Photo: Caisii Mao
I saw something very poignant and sad on the way to work this morning.
Even on my short journey, the auto-rickshaw goes past quite a few rubbish dumps. They’re generally on a street corner, or a plot of empty land. Not really official dumps, but just a place used by the people who live and work in the area as a place to put their garbage. There are almost always rag pickers there too, sifting through the rubbish to find anything that has a value or that can be recycled.

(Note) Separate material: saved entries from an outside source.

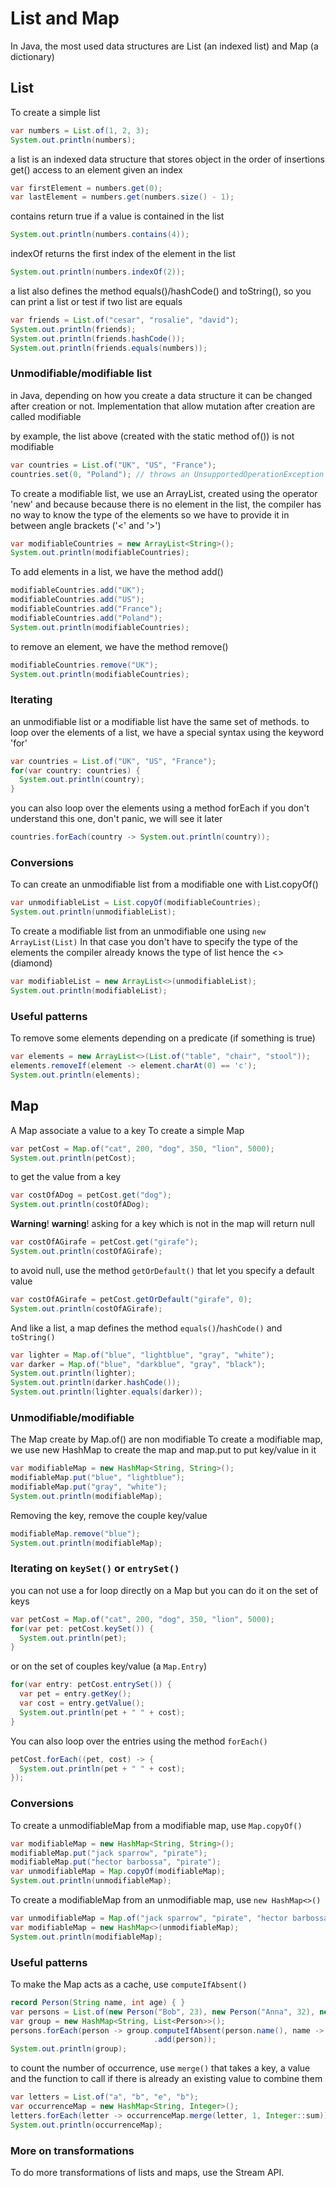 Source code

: # List and Map
In Java, the most used data structures are List (an indexed list) and Map (a dictionary)

## List
To create a simple list
```java
var numbers = List.of(1, 2, 3);
System.out.println(numbers);
```

a list is an indexed data structure that stores object in the order of insertions
get() access to an element given an index
```java
var firstElement = numbers.get(0);
var lastElement = numbers.get(numbers.size() - 1);
```

contains return true if a value is contained in the list
```java
System.out.println(numbers.contains(4));
```

indexOf returns the first index of the element in the list
```java
System.out.println(numbers.indexOf(2));
```

a list also defines the method equals()/hashCode() and toString(), so
you can print a list or test if two list are equals
```java
var friends = List.of("cesar", "rosalie", "david");
System.out.println(friends);
System.out.println(friends.hashCode());
System.out.println(friends.equals(numbers));
```


### Unmodifiable/modifiable list
in Java, depending on how you create a data structure it can be changed
after creation or not. Implementation that allow mutation after creation
are called modifiable

by example, the list above (created with the static method of()) is not modifiable
```java
var countries = List.of("UK", "US", "France");
countries.set(0, "Poland"); // throws an UnsupportedOperationException
```

To create a modifiable list, we use an ArrayList, created using the operator 'new'
and because because there is no element in the list, the compiler has no way to know
the type of the elements so we have to provide it in between angle brackets ('<' and '>')
```java
var modifiableCountries = new ArrayList<String>();
System.out.println(modifiableCountries);
```

To add elements in a list, we have the method add()
```java
modifiableCountries.add("UK");
modifiableCountries.add("US");
modifiableCountries.add("France");
modifiableCountries.add("Poland");
System.out.println(modifiableCountries);
```

to remove an element, we have the method remove()
```java
modifiableCountries.remove("UK");
System.out.println(modifiableCountries);
```


### Iterating
an unmodifiable list or a modifiable list have the same set of methods.
to loop over the elements of a list, we have a special syntax using the keyword 'for'
```java
var countries = List.of("UK", "US", "France");
for(var country: countries) {
  System.out.println(country);
}
```

you can also loop over the elements using a method forEach
if you don't understand this one, don't panic, we will see it later
```java
countries.forEach(country -> System.out.println(country));
```


### Conversions
To can create an unmodifiable list from a modifiable one with List.copyOf()
```java
var unmodifiableList = List.copyOf(modifiableCountries);
System.out.println(unmodifiableList);
```

To create a modifiable list from an unmodifiable one using `new ArrayList(List)`
In that case you don't have to specify the type of the elements
the compiler already knows the type of list hence the <> (diamond)
```java
var modifiableList = new ArrayList<>(unmodifiableList);
System.out.println(modifiableList);
```

### Useful patterns
To remove some elements depending on a predicate (if something is true)
```java
var elements = new ArrayList<>(List.of("table", "chair", "stool"));
elements.removeIf(element -> element.charAt(0) == 'c');
System.out.println(elements);
```


## Map
A Map associate a value to a key
To create a simple Map
```java
var petCost = Map.of("cat", 200, "dog", 350, "lion", 5000);
System.out.println(petCost);
```

to get the value from a key
```java
var costOfADog = petCost.get("dog");
System.out.println(costOfADog);
```

__Warning__! __warning__! asking for a key which is not in the map will return null
```java
var costOfAGirafe = petCost.get("girafe");
System.out.println(costOfAGirafe);
```

to avoid null, use the method `getOrDefault()` that let you specify a default value
```java
var costOfAGirafe = petCost.getOrDefault("girafe", 0);
System.out.println(costOfAGirafe);
```

And like a list, a map defines the method `equals()`/`hashCode()` and `toString()`
```java
var lighter = Map.of("blue", "lightblue", "gray", "white");
var darker = Map.of("blue", "darkblue", "gray", "black");
System.out.println(lighter);
System.out.println(darker.hashCode());
System.out.println(lighter.equals(darker));
```


### Unmodifiable/modifiable
The Map create by Map.of() are non modifiable
To create a modifiable map, we use new HashMap to create the map
and map.put to put key/value in it
```java
var modifiableMap = new HashMap<String, String>();
modifiableMap.put("blue", "lightblue");
modifiableMap.put("gray", "white");
System.out.println(modifiableMap);
```

Removing the key, remove the couple key/value
```java
modifiableMap.remove("blue");
System.out.println(modifiableMap);
```


### Iterating on `keySet()` or `entrySet()`
you can not use a for loop directly on a Map
but you can do it on the set of keys
```java
var petCost = Map.of("cat", 200, "dog", 350, "lion", 5000);
for(var pet: petCost.keySet()) {
  System.out.println(pet);
}
```

or on the set of couples key/value (a `Map.Entry`)
```java
for(var entry: petCost.entrySet()) {
  var pet = entry.getKey();
  var cost = entry.getValue();
  System.out.println(pet + " " + cost);
}
```

You can also loop over the entries using the method `forEach()`
```java
petCost.forEach((pet, cost) -> {
  System.out.println(pet + " " + cost);
});
```


### Conversions
To create a unmodifiableMap from a modifiable map, use `Map.copyOf()`
```java
var modifiableMap = new HashMap<String, String>();
modifiableMap.put("jack sparrow", "pirate");
modifiableMap.put("hector barbossa", "pirate");
var unmodifiableMap = Map.copyOf(modifiableMap);
System.out.println(unmodifiableMap);
```

To create a modifiableMap from an unmodifiable map, use `new HashMap<>()`
```java
var unmodifiableMap = Map.of("jack sparrow", "pirate", "hector barbossa", "pirate");
var modifiableMap = new HashMap<>(unmodifiableMap);
System.out.println(modifiableMap);
```


### Useful patterns
To make the Map acts as a cache, use `computeIfAbsent()`
```java
record Person(String name, int age) { }
var persons = List.of(new Person("Bob", 23), new Person("Anna", 32), new Person("Bob", 12));
var group = new HashMap<String, List<Person>>();
persons.forEach(person -> group.computeIfAbsent(person.name(), name -> new ArrayList<>())
                                .add(person));
System.out.println(group);
```

to count the number of occurrence, use `merge()` that takes a key, a value and the function
to call if there is already an existing value to combine them
```java
var letters = List.of("a", "b", "e", "b");
var occurrenceMap = new HashMap<String, Integer>();
letters.forEach(letter -> occurrenceMap.merge(letter, 1, Integer::sum));
System.out.println(occurrenceMap);
```


### More on transformations
To do more transformations of lists and maps, use the Stream API.
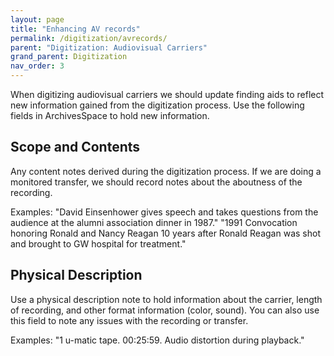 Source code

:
 ```yaml
---
layout: page
title: "Enhancing AV records"
permalink: /digitization/avrecords/
parent: "Digitization: Audiovisual Carriers"
grand_parent: Digitization
nav_order: 3
---
```


When digitizing audiovisual carriers we should update finding aids to reflect new information gained from the digitization process. Use the following fields in ArchivesSpace to hold new information.

## Scope and Contents
Any content notes derived during the digitization process. If we are doing a monitored transfer, we should record notes about the aboutness of the recording.

Examples:
"David Einsenhower gives speech and takes questions from the audience at the alumni association dinner in 1987."
"1991 Convocation honoring Ronald and Nancy Reagan 10 years after Ronald Reagan was shot and brought to GW hospital for treatment."

## Physical Description 
Use a physical description note to hold information about the carrier, length of recording, and other format information (color, sound). You can also use this field to note any issues with the recording or transfer.

Examples:
"1 u-matic tape. 00:25:59. Audio distortion during playback." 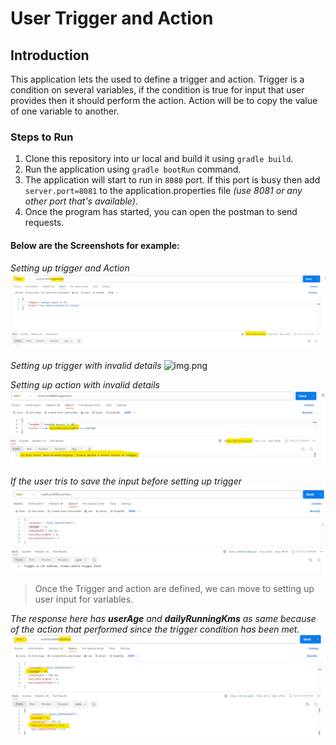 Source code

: # User Trigger and Action
## Introduction
This application lets the used to define a trigger and action. Trigger is a condition on several variables, if the condition is true for input that user provides then it should perform the action. Action will be to copy the value of one variable to another.

### Steps to Run
1. Clone this repository into ur local and build it using  ```gradle build```.
2. Run the application using 	```gradle bootRun``` command.
3.  The application will start to run in ```8080``` port.  If this port is busy then add ```server.port=8081``` to the application.properties file *(use 8081 or any other port that's available)*.
4. Once the program has started, you can open the postman to send requests.

#### Below are the Screenshots for example:
*Setting up trigger and Action*
![img.png](images/img.png)

*Setting up trigger with invalid details*
![img.png](img.png)

*Setting up action with invalid details*
![img_1.png](images/img_1.png)

*If the user tris to save the input before setting up trigger*
![img_2.png](images/img_2.png)

> Once the Trigger and action are defined, we can move to setting up user input for variables.

*The response here has **userAge** and **dailyRunningKms** as same because of the action that performed since the trigger condition has been met.*
![img_3.png](images/img_3.png)


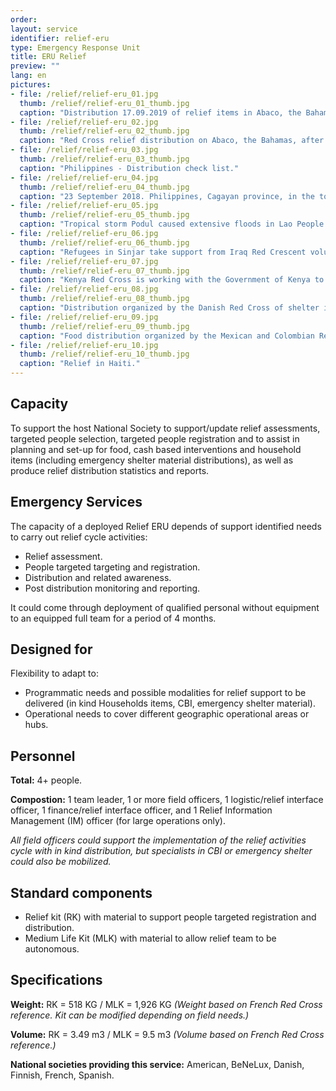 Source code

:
```yaml
---
order: 
layout: service
identifier: relief-eru
type: Emergency Response Unit
title: ERU Relief
preview: ""
lang: en
pictures:
- file: /relief/relief-eru_01.jpg
  thumb: /relief/relief-eru_01_thumb.jpg
  caption: "Distribution 17.09.2019 of relief items in Abaco, the Bahamas; Hygiene kits, kitchen set, shelter toolkits, buckets, jerry cans and blankets. Hygiene and health promoted."
- file: /relief/relief-eru_02.jpg
  thumb: /relief/relief-eru_02_thumb.jpg
  caption: "Red Cross relief distribution on Abaco, the Bahamas, after Hurricane Dorian."
- file: /relief/relief-eru_03.jpg
  thumb: /relief/relief-eru_03_thumb.jpg
  caption: "Philippines - Distribution check list."
- file: /relief/relief-eru_04.jpg
  thumb: /relief/relief-eru_04_thumb.jpg
  caption: "23 September 2018. Philippines, Cagayan province, in the town of Baggao. One week since deadly Typhoon Mangkhut (locally known as Ompong) hit the Philippines, Philippine Red Cross led the distribution of non-food items,  hygiene kits, emergency shelter kits, and corrugated iron sheets to hundreds of families."
- file: /relief/relief-eru_05.jpg
  thumb: /relief/relief-eru_05_thumb.jpg
  caption: "Tropical storm Podul caused extensive floods in Lao People’s Democratic Republic that have affected more than 300,000 people. Lao Red Cross teams have carried out search and rescue activities and evacuations, provided first aid and distributed food and water."
- file: /relief/relief-eru_06.jpg
  thumb: /relief/relief-eru_06_thumb.jpg
  caption: "Refugees in Sinjar take support from Iraq Red Crescent volunteers. The refugees are in need of the most basic items for their survival, so the Iraq Red Crescent is distributing food and non-food items, particularly water, ice, milk for babies and hot meals every day."
- file: /relief/relief-eru_07.jpg
  thumb: /relief/relief-eru_07_thumb.jpg
  caption: "Kenya Red Cross is working with the Government of Kenya to support those affected by floods, delivering emergency relief items and essential supplies like household items and water and sanitation in evacuation centres for people already displaced."
- file: /relief/relief-eru_08.jpg
  thumb: /relief/relief-eru_08_thumb.jpg
  caption: "Distribution organized by the Danish Red Cross of shelter items in camps in Port au Prince, Haiti."
- file: /relief/relief-eru_09.jpg
  thumb: /relief/relief-eru_09_thumb.jpg
  caption: "Food distribution organized by the Mexican and Colombian Red Cross in Camp Bzotun, Haiti."
- file: /relief/relief-eru_10.jpg
  thumb: /relief/relief-eru_10_thumb.jpg
  caption: "Relief in Haiti."
---
```


## Capacity

To support the host National Society to support/update relief assessments, targeted people selection, targeted people registration and to assist in planning and set-up for food, cash based interventions and household items (including emergency shelter material distributions), as well as produce relief distribution statistics and reports.

## Emergency Services

The capacity of a deployed Relief ERU depends of support identified needs to carry out relief cycle activities: 

- Relief assessment.
- People targeted targeting and registration.
- Distribution and related awareness.
- Post distribution monitoring and reporting.

It could come through deployment of qualified personal without equipment to an equipped full team for a period of 4 months.

## Designed for

Flexibility to adapt to:

- Programmatic needs and possible modalities for relief support to be delivered (in kind Households items, CBI, emergency shelter material). 
- Operational needs to cover different geographic operational areas or hubs.

## Personnel

**Total:** 4+ people.

**Compostion:** 1 team leader, 1 or more field officers, 1 logistic/relief interface officer, 1 finance/relief interface officer, and 1 Relief Information Management (IM) officer (for large operations only).

_All field officers could support the implementation of the relief activities cycle with in kind distribution, but specialists in CBI or emergency shelter could also be mobilized._

## Standard components

- Relief kit (RK) with material to support people targeted registration and distribution.
- Medium Life Kit (MLK) with material to allow relief team to be autonomous.

## Specifications

**Weight:**  RK = 518 KG / MLK = 1,926 KG _(Weight based on French Red Cross reference. Kit can be modified depending on field needs.)_

**Volume:** RK = 3.49 m3 / MLK = 9.5 m3 _(Volume based on French Red Cross reference.)_

**National societies providing this service:** American, BeNeLux, Danish, Finnish, French, Spanish.
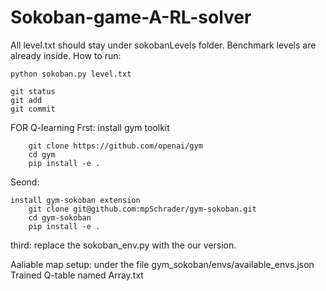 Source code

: # Sokoban-game-A-RL-solver

All level.txt should stay under sokobanLevels folder. Benchmark levels are already inside.
How to run:

`python sokoban.py level.txt`
```
git status
git add
git commit
```


FOR Q-learning
Frst: install gym toolkit
```
	git clone https://github.com/openai/gym
	cd gym
	pip install -e .
```
Seond: 
```
install gym-sokoban extension
	git clone git@github.com:mpSchrader/gym-sokoban.git
	cd gym-sokoban
	pip install -e .

```
third: replace the sokoban_env.py with the our version.

Aaliable map setup: under the file gym_sokoban/envs/available_envs.json
Trained Q-table named Array.txt
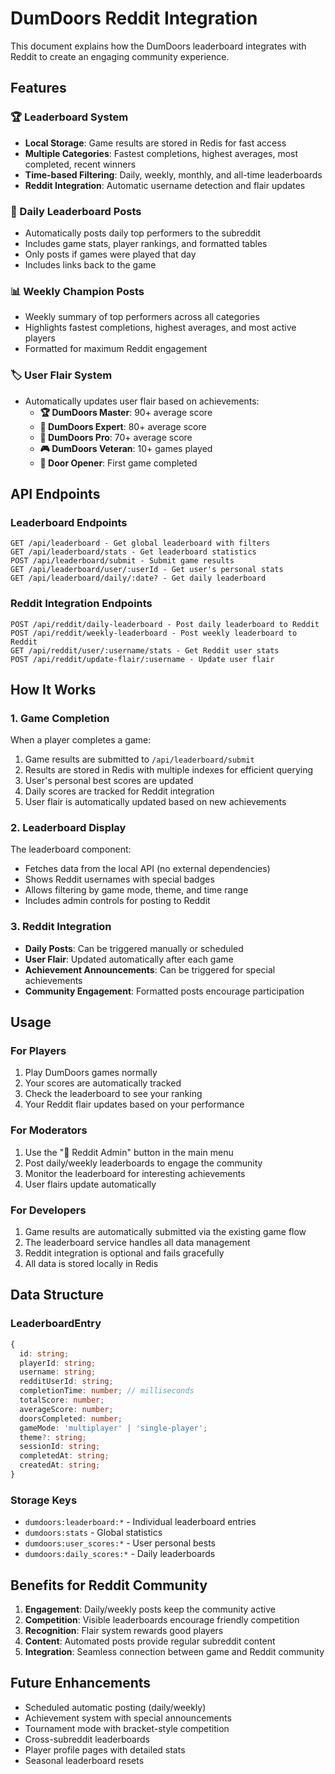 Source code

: # DumDoors Reddit Integration

This document explains how the DumDoors leaderboard integrates with Reddit to create an engaging community experience.

## Features

### 🏆 Leaderboard System
- **Local Storage**: Game results are stored in Redis for fast access
- **Multiple Categories**: Fastest completions, highest averages, most completed, recent winners
- **Time-based Filtering**: Daily, weekly, monthly, and all-time leaderboards
- **Reddit Integration**: Automatic username detection and flair updates

### 📅 Daily Leaderboard Posts
- Automatically posts daily top performers to the subreddit
- Includes game stats, player rankings, and formatted tables
- Only posts if games were played that day
- Includes links back to the game

### 📊 Weekly Champion Posts
- Weekly summary of top performers across all categories
- Highlights fastest completions, highest averages, and most active players
- Formatted for maximum Reddit engagement

### 🏷️ User Flair System
- Automatically updates user flair based on achievements:
  - **🏆 DumDoors Master**: 90+ average score
  - **🥇 DumDoors Expert**: 80+ average score  
  - **🥈 DumDoors Pro**: 70+ average score
  - **🎮 DumDoors Veteran**: 10+ games played
  - **🚪 Door Opener**: First game completed

## API Endpoints

### Leaderboard Endpoints
```
GET /api/leaderboard - Get global leaderboard with filters
GET /api/leaderboard/stats - Get leaderboard statistics
POST /api/leaderboard/submit - Submit game results
GET /api/leaderboard/user/:userId - Get user's personal stats
GET /api/leaderboard/daily/:date? - Get daily leaderboard
```

### Reddit Integration Endpoints
```
POST /api/reddit/daily-leaderboard - Post daily leaderboard to Reddit
POST /api/reddit/weekly-leaderboard - Post weekly leaderboard to Reddit
GET /api/reddit/user/:username/stats - Get Reddit user stats
POST /api/reddit/update-flair/:username - Update user flair
```

## How It Works

### 1. Game Completion
When a player completes a game:
1. Game results are submitted to `/api/leaderboard/submit`
2. Results are stored in Redis with multiple indexes for efficient querying
3. User's personal best scores are updated
4. Daily scores are tracked for Reddit integration
5. User flair is automatically updated based on new achievements

### 2. Leaderboard Display
The leaderboard component:
- Fetches data from the local API (no external dependencies)
- Shows Reddit usernames with special badges
- Allows filtering by game mode, theme, and time range
- Includes admin controls for posting to Reddit

### 3. Reddit Integration
- **Daily Posts**: Can be triggered manually or scheduled
- **User Flair**: Updated automatically after each game
- **Achievement Announcements**: Can be triggered for special achievements
- **Community Engagement**: Formatted posts encourage participation

## Usage

### For Players
1. Play DumDoors games normally
2. Your scores are automatically tracked
3. Check the leaderboard to see your ranking
4. Your Reddit flair updates based on your performance

### For Moderators
1. Use the "🤖 Reddit Admin" button in the main menu
2. Post daily/weekly leaderboards to engage the community
3. Monitor the leaderboard for interesting achievements
4. User flairs update automatically

### For Developers
1. Game results are automatically submitted via the existing game flow
2. The leaderboard service handles all data management
3. Reddit integration is optional and fails gracefully
4. All data is stored locally in Redis

## Data Structure

### LeaderboardEntry
```typescript
{
  id: string;
  playerId: string;
  username: string;
  redditUserId: string;
  completionTime: number; // milliseconds
  totalScore: number;
  averageScore: number;
  doorsCompleted: number;
  gameMode: 'multiplayer' | 'single-player';
  theme?: string;
  sessionId: string;
  completedAt: string;
  createdAt: string;
}
```

### Storage Keys
- `dumdoors:leaderboard:*` - Individual leaderboard entries
- `dumdoors:stats` - Global statistics
- `dumdoors:user_scores:*` - User personal bests
- `dumdoors:daily_scores:*` - Daily leaderboards

## Benefits for Reddit Community

1. **Engagement**: Daily/weekly posts keep the community active
2. **Competition**: Visible leaderboards encourage friendly competition
3. **Recognition**: Flair system rewards good players
4. **Content**: Automated posts provide regular subreddit content
5. **Integration**: Seamless connection between game and Reddit community

## Future Enhancements

- Scheduled automatic posting (daily/weekly)
- Achievement system with special announcements
- Tournament mode with bracket-style competition
- Cross-subreddit leaderboards
- Player profile pages with detailed stats
- Seasonal leaderboard resets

This morning I saw a young lad, around 7 years old, with the typical rag picker’s white sack over his shoulder. Even though it was only half full, it looked much too large for such a small boy. While carrying his sack, he was also playing with an old tyre and a stick, wheeling it along the road in the way that a child in a Victorian etching might be “trundling a hoop“.
Photo: Wikimedia Commons
I see little street kids every day, and often they’re playing — tyres are very popular, and usually they’re chasing one down the road at high speed with a big grin on their face. Flying a small diamond-shaped paper kite is another favourite. I also see older kids working every day, whether they’re selling street food from a stall, helping their dhobi-wala father with the ironing, or even working on a construction site. (Child labour is illegal in India, but still widespread.) And the ubiquitous poverty in India is something I’ve written about many times, and by now I should be getting used to seeing it every day.
But there was something about seeing this little boy, playing happily enough but nevertheless scraping a living from piles of rubbish in the street, that was just absolutely heart-breaking.
I spent the rest of the journey stupefied, with a huge lump in my throat.